# GOAL OF THE EXERCISE
Please print each record below exactly as it is written.

[Excerpts from a dataset]
------------------------
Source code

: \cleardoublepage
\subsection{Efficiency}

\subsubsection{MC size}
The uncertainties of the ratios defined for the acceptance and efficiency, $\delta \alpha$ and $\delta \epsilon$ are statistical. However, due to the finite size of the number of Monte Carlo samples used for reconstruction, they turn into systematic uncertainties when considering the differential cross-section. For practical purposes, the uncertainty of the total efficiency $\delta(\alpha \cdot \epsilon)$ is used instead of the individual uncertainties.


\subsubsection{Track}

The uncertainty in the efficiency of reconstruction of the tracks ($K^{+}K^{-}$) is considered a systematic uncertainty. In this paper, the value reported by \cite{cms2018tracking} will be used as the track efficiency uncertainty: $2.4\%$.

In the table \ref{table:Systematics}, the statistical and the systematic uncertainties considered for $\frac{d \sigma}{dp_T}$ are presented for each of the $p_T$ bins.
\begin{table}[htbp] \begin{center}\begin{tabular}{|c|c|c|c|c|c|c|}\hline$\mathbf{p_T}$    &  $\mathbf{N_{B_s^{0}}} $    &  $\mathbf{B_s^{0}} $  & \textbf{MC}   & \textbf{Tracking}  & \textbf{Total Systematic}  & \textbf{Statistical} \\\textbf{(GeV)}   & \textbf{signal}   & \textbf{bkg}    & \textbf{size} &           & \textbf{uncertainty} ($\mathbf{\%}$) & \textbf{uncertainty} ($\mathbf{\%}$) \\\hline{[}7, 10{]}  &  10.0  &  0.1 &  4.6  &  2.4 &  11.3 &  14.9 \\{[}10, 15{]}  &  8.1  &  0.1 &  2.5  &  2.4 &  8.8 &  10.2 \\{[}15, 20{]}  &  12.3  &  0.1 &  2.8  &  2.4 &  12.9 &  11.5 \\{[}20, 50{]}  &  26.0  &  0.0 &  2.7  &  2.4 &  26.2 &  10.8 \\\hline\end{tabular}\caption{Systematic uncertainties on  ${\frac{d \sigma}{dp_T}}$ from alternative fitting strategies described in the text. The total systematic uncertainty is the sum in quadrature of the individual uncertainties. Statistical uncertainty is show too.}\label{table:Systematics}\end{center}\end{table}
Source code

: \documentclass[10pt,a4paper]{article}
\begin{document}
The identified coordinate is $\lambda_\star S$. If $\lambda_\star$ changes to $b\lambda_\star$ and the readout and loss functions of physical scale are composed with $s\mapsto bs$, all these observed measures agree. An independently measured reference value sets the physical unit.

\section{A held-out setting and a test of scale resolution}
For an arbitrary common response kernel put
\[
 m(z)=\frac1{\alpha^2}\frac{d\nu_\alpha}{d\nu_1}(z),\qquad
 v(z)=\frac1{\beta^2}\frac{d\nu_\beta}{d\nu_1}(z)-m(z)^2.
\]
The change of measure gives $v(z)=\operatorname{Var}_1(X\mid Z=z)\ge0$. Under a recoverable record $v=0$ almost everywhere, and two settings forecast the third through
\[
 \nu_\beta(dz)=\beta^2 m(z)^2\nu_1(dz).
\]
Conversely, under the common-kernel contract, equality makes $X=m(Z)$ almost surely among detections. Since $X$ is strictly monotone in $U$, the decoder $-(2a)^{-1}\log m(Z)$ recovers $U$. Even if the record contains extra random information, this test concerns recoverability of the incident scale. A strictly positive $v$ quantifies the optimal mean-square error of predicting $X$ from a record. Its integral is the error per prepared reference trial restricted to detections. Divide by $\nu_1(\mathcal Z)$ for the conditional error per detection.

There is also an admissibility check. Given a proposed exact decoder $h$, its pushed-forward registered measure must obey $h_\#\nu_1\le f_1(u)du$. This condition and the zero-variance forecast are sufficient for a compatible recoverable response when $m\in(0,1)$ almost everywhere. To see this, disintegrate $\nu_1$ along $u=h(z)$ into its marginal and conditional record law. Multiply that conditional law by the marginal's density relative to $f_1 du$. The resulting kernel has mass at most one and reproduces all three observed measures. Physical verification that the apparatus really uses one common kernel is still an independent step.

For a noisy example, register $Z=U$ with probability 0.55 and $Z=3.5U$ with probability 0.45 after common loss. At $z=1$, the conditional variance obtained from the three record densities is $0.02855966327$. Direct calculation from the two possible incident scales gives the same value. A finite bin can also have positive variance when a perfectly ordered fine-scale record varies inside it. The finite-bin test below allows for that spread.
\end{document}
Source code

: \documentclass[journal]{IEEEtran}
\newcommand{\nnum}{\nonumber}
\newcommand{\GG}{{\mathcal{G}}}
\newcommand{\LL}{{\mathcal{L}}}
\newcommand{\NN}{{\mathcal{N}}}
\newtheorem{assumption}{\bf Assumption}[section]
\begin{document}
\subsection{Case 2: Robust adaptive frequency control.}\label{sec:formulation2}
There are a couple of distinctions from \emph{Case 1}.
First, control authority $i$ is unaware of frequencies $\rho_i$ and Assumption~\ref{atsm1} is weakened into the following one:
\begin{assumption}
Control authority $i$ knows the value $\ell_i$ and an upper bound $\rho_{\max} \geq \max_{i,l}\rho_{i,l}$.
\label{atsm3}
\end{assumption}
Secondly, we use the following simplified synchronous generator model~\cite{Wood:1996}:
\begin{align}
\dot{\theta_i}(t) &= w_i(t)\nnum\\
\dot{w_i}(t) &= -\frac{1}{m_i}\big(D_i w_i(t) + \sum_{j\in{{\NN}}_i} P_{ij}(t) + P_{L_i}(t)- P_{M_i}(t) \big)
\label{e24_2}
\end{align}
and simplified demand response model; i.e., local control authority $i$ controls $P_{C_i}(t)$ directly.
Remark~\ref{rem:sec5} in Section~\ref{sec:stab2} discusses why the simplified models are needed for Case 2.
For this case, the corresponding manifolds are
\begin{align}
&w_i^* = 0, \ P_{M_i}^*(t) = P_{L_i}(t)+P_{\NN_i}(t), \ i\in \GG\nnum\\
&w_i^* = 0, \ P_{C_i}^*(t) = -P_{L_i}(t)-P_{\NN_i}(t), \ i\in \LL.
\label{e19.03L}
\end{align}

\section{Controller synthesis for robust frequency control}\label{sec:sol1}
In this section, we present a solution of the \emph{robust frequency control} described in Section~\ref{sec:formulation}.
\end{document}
------------------------
# FINAL ANSWER
Source code

: \cleardoublepage
\subsection{Efficiency}

\subsubsection{MC size}
The uncertainties of the ratios defined for the acceptance and efficiency, $\delta \alpha$ and $\delta \epsilon$ are statistical. However, due to the finite size of the number of Monte Carlo samples used for reconstruction, they turn into systematic uncertainties when considering the differential cross-section. For practical purposes, the uncertainty of the total efficiency $\delta(\alpha \cdot \epsilon)$ is used instead of the individual uncertainties.


\subsubsection{Track}

The uncertainty in the efficiency of reconstruction of the tracks ($K^{+}K^{-}$) is considered a systematic uncertainty. In this paper, the value reported by \cite{cms2018tracking} will be used as the track efficiency uncertainty: $2.4\%$.

In the table \ref{table:Systematics}, the statistical and the systematic uncertainties considered for $\frac{d \sigma}{dp_T}$ are presented for each of the $p_T$ bins.
\begin{table}[htbp] \begin{center}\begin{tabular}{|c|c|c|c|c|c|c|}\hline$\mathbf{p_T}$    &  $\mathbf{N_{B_s^{0}}} $    &  $\mathbf{B_s^{0}} $  & \textbf{MC}   & \textbf{Tracking}  & \textbf{Total Systematic}  & \textbf{Statistical} \\\textbf{(GeV)}   & \textbf{signal}   & \textbf{bkg}    & \textbf{size} &           & \textbf{uncertainty} ($\mathbf{\%}$) & \textbf{uncertainty} ($\mathbf{\%}$) \\\hline{[}7, 10{]}  &  10.0  &  0.1 &  4.6  &  2.4 &  11.3 &  14.9 \\{[}10, 15{]}  &  8.1  &  0.1 &  2.5  &  2.4 &  8.8 &  10.2 \\{[}15, 20{]}  &  12.3  &  0.1 &  2.8  &  2.4 &  12.9 &  11.5 \\{[}20, 50{]}  &  26.0  &  0.0 &  2.7  &  2.4 &  26.2 &  10.8 \\\hline\end{tabular}\caption{Systematic uncertainties on  ${\frac{d \sigma}{dp_T}}$ from alternative fitting strategies described in the text. The total systematic uncertainty is the sum in quadrature of the individual uncertainties. Statistical uncertainty is show too.}\label{table:Systematics}\end{center}\end{table}
Source code

: \documentclass[10pt,a4paper]{article}
\begin{document}
The identified coordinate is $\lambda_\star S$. If $\lambda_\star$ changes to $b\lambda_\star$ and the readout and loss functions of physical scale are composed with $s\mapsto bs$, all these observed measures agree. An independently measured reference value sets the physical unit.

\section{A held-out setting and a test of scale resolution}
For an arbitrary common response kernel put
\[
 m(z)=\frac1{\alpha^2}\frac{d\nu_\alpha}{d\nu_1}(z),\qquad
 v(z)=\frac1{\beta^2}\frac{d\nu_\beta}{d\nu_1}(z)-m(z)^2.
\]
The change of measure gives $v(z)=\operatorname{Var}_1(X\mid Z=z)\ge0$. Under a recoverable record $v=0$ almost everywhere, and two settings forecast the third through
\[
 \nu_\beta(dz)=\beta^2 m(z)^2\nu_1(dz).
\]
Conversely, under the common-kernel contract, equality makes $X=m(Z)$ almost surely among detections. Since $X$ is strictly monotone in $U$, the decoder $-(2a)^{-1}\log m(Z)$ recovers $U$. Even if the record contains extra random information, this test concerns recoverability of the incident scale. A strictly positive $v$ quantifies the optimal mean-square error of predicting $X$ from a record. Its integral is the error per prepared reference trial restricted to detections. Divide by $\nu_1(\mathcal Z)$ for the conditional error per detection.

There is also an admissibility check. Given a proposed exact decoder $h$, its pushed-forward registered measure must obey $h_\#\nu_1\le f_1(u)du$. This condition and the zero-variance forecast are sufficient for a compatible recoverable response when $m\in(0,1)$ almost everywhere. To see this, disintegrate $\nu_1$ along $u=h(z)$ into its marginal and conditional record law. Multiply that conditional law by the marginal's density relative to $f_1 du$. The resulting kernel has mass at most one and reproduces all three observed measures. Physical verification that the apparatus really uses one common kernel is still an independent step.

For a noisy example, register $Z=U$ with probability 0.55 and $Z=3.5U$ with probability 0.45 after common loss. At $z=1$, the conditional variance obtained from the three record densities is $0.02855966327$. Direct calculation from the two possible incident scales gives the same value. A finite bin can also have positive variance when a perfectly ordered fine-scale record varies inside it. The finite-bin test below allows for that spread.
\end{document}
Source code

: \documentclass[journal]{IEEEtran}
\newcommand{\nnum}{\nonumber}
\newcommand{\GG}{{\mathcal{G}}}
\newcommand{\LL}{{\mathcal{L}}}
\newcommand{\NN}{{\mathcal{N}}}
\newtheorem{assumption}{\bf Assumption}[section]
\begin{document}
\subsection{Case 2: Robust adaptive frequency control.}\label{sec:formulation2}
There are a couple of distinctions from \emph{Case 1}.
First, control authority $i$ is unaware of frequencies $\rho_i$ and Assumption~\ref{atsm1} is weakened into the following one:
\begin{assumption}
Control authority $i$ knows the value $\ell_i$ and an upper bound $\rho_{\max} \geq \max_{i,l}\rho_{i,l}$.
\label{atsm3}
\end{assumption}
Secondly, we use the following simplified synchronous generator model~\cite{Wood:1996}:
\begin{align}
\dot{\theta_i}(t) &= w_i(t)\nnum\\
\dot{w_i}(t) &= -\frac{1}{m_i}\big(D_i w_i(t) + \sum_{j\in{{\NN}}_i} P_{ij}(t) + P_{L_i}(t)- P_{M_i}(t) \big)
\label{e24_2}
\end{align}
and simplified demand response model; i.e., local control authority $i$ controls $P_{C_i}(t)$ directly.
Remark~\ref{rem:sec5} in Section~\ref{sec:stab2} discusses why the simplified models are needed for Case 2.
For this case, the corresponding manifolds are
\begin{align}
&w_i^* = 0, \ P_{M_i}^*(t) = P_{L_i}(t)+P_{\NN_i}(t), \ i\in \GG\nnum\\
&w_i^* = 0, \ P_{C_i}^*(t) = -P_{L_i}(t)-P_{\NN_i}(t), \ i\in \LL.
\label{e19.03L}
\end{align}

\section{Controller synthesis for robust frequency control}\label{sec:sol1}
In this section, we present a solution of the \emph{robust frequency control} described in Section~\ref{sec:formulation}.
\end{document}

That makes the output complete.